Items listed in a dataset
☆ ☆ ☆ ☆ ☆ ☆ ☆

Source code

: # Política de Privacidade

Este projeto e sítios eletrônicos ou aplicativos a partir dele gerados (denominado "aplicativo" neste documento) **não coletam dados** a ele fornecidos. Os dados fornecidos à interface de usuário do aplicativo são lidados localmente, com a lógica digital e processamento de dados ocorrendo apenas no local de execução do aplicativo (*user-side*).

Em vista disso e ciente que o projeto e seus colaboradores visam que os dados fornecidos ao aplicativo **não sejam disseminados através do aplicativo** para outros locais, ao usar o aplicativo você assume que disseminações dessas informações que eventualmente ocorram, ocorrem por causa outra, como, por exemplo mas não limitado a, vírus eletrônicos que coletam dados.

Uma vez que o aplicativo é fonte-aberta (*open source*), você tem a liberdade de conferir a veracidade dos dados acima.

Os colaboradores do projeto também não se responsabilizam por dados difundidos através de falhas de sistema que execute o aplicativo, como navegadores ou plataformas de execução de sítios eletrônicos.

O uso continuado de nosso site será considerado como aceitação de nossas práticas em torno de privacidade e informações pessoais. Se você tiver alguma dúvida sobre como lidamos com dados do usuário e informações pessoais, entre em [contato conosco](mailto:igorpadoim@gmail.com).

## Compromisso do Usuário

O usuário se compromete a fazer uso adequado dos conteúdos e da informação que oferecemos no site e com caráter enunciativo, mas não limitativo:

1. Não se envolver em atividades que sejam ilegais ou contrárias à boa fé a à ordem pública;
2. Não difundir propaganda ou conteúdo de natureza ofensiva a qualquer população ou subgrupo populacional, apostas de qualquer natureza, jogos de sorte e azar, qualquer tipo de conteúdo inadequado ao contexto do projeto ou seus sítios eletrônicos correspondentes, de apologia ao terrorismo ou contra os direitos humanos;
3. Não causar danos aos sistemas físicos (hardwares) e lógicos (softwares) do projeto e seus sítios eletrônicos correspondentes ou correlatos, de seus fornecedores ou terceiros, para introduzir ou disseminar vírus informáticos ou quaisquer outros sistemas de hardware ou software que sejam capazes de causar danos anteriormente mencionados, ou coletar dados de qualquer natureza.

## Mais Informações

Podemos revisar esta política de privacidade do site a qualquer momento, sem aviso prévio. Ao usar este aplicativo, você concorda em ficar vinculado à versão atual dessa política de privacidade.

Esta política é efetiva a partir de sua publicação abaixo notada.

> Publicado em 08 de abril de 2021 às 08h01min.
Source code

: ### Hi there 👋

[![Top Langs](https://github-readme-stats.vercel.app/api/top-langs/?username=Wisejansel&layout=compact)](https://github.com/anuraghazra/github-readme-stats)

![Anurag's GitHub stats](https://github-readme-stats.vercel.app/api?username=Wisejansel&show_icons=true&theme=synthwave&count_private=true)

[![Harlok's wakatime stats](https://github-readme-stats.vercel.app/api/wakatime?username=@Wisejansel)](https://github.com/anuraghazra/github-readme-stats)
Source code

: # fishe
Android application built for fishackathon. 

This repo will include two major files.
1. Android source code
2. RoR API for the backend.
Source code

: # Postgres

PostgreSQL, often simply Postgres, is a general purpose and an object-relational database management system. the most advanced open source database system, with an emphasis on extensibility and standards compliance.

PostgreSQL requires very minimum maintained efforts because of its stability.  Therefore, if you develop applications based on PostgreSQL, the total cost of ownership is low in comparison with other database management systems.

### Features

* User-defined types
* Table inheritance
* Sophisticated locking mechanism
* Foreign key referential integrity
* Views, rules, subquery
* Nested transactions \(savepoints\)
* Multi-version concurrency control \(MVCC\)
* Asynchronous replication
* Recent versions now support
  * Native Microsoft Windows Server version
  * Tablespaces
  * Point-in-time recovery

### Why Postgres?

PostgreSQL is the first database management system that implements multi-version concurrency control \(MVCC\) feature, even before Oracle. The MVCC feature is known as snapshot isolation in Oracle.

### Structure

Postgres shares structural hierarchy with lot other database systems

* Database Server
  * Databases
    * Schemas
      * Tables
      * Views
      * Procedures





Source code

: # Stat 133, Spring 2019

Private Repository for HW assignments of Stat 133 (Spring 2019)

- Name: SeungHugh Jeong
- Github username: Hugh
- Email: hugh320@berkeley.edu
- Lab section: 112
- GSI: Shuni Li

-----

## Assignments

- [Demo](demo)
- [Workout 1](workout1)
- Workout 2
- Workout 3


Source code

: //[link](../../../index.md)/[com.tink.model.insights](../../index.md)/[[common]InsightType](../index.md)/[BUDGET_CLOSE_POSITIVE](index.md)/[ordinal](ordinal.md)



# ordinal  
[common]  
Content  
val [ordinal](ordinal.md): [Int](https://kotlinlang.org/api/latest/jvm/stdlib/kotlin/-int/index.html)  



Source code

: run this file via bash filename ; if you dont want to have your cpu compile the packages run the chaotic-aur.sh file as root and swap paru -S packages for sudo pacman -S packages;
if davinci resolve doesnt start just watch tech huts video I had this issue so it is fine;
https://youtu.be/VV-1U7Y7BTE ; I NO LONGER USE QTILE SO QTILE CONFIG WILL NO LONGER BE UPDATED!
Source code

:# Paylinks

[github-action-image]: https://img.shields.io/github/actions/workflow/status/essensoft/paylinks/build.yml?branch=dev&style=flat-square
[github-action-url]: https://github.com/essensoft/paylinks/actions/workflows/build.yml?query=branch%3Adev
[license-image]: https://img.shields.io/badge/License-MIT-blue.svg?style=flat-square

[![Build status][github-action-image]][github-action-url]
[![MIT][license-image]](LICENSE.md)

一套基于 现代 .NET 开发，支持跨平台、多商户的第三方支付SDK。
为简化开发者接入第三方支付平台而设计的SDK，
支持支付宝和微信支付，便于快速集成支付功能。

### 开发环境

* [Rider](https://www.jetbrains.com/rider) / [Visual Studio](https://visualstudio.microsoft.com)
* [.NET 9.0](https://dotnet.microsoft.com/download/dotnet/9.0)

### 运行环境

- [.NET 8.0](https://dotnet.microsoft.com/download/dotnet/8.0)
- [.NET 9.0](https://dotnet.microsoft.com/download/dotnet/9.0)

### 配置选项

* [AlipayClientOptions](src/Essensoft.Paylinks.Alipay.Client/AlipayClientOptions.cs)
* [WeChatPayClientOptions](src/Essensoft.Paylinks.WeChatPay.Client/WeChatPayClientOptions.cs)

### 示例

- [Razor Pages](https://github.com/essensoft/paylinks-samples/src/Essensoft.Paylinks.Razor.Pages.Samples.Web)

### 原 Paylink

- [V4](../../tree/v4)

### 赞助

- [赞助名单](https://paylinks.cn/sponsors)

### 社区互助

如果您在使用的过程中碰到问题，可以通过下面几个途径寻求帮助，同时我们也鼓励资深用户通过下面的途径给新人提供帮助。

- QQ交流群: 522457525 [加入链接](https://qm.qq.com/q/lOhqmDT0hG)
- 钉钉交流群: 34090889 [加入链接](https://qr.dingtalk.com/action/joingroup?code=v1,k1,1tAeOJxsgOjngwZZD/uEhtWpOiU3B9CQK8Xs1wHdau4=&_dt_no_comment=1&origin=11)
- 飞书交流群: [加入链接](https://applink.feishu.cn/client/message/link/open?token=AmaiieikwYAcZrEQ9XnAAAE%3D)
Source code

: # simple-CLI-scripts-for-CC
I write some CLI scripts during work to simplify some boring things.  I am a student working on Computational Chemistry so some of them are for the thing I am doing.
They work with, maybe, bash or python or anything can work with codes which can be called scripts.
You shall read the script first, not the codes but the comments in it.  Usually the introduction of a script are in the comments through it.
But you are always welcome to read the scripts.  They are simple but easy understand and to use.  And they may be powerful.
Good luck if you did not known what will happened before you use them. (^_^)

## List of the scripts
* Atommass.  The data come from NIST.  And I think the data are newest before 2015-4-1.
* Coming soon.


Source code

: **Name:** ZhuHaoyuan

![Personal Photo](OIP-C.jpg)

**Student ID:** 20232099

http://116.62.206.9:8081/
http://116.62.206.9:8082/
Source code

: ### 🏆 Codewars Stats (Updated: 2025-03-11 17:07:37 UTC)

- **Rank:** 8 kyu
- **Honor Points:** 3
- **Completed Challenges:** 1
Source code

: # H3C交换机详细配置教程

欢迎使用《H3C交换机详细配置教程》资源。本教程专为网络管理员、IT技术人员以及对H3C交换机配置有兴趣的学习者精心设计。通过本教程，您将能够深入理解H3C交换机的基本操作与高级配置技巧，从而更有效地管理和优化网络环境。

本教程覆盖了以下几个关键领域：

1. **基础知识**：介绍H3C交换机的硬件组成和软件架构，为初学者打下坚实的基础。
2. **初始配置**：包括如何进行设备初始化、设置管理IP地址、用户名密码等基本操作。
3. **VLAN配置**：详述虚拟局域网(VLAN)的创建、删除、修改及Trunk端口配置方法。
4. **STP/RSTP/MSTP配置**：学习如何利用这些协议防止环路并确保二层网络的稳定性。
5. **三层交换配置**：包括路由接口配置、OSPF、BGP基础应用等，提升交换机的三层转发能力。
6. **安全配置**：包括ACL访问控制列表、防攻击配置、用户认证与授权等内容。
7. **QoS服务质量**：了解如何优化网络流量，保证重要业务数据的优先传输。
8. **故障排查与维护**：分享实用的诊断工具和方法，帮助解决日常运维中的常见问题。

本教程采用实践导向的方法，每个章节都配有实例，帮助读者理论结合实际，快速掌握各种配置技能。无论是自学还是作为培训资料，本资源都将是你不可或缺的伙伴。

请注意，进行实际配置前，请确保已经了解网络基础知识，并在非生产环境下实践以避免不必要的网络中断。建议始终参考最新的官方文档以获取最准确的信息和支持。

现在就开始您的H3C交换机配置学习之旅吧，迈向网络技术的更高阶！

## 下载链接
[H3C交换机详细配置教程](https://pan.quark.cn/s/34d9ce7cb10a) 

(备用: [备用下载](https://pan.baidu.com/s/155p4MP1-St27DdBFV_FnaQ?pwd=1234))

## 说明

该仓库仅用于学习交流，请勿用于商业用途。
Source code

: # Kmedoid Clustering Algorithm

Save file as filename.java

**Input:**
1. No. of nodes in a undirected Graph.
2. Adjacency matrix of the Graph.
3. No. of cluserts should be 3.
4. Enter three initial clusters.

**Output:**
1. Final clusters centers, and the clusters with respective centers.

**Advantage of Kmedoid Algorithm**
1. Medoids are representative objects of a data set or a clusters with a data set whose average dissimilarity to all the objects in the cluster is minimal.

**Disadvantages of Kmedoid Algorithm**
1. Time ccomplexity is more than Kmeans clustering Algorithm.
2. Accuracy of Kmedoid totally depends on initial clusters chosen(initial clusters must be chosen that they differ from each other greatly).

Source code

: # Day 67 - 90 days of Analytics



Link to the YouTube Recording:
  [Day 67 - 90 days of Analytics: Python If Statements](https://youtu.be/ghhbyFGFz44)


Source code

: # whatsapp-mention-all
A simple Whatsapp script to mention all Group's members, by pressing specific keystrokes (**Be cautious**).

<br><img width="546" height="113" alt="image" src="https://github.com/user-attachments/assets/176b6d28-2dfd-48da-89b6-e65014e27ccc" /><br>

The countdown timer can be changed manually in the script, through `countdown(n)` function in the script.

☆ ☆ ☆ ☆ ☆ ☆ ☆

### What is expected
Each line above from the one with "key referential integrity" up to and including the one with "- Email: hugh320@berkeley.edu" must be set down exactly, and no line outside that span may appear.

### Problem solution
* Foreign key referential integrity
* Views, rules, subquery
* Nested transactions \(savepoints\)
* Multi-version concurrency control \(MVCC\)
* Asynchronous replication
* Recent versions now support
  * Native Microsoft Windows Server version
  * Tablespaces
  * Point-in-time recovery

### Why Postgres?

PostgreSQL is the first database management system that implements multi-version concurrency control \(MVCC\) feature, even before Oracle. The MVCC feature is known as snapshot isolation in Oracle.

### Structure

Postgres shares structural hierarchy with lot other database systems

* Database Server
  * Databases
    * Schemas
      * Tables
      * Views
      * Procedures





Source code

: # Stat 133, Spring 2019

Private Repository for HW assignments of Stat 133 (Spring 2019)

- Name: SeungHugh Jeong
- Github username: Hugh
- Email: hugh320@berkeley.edu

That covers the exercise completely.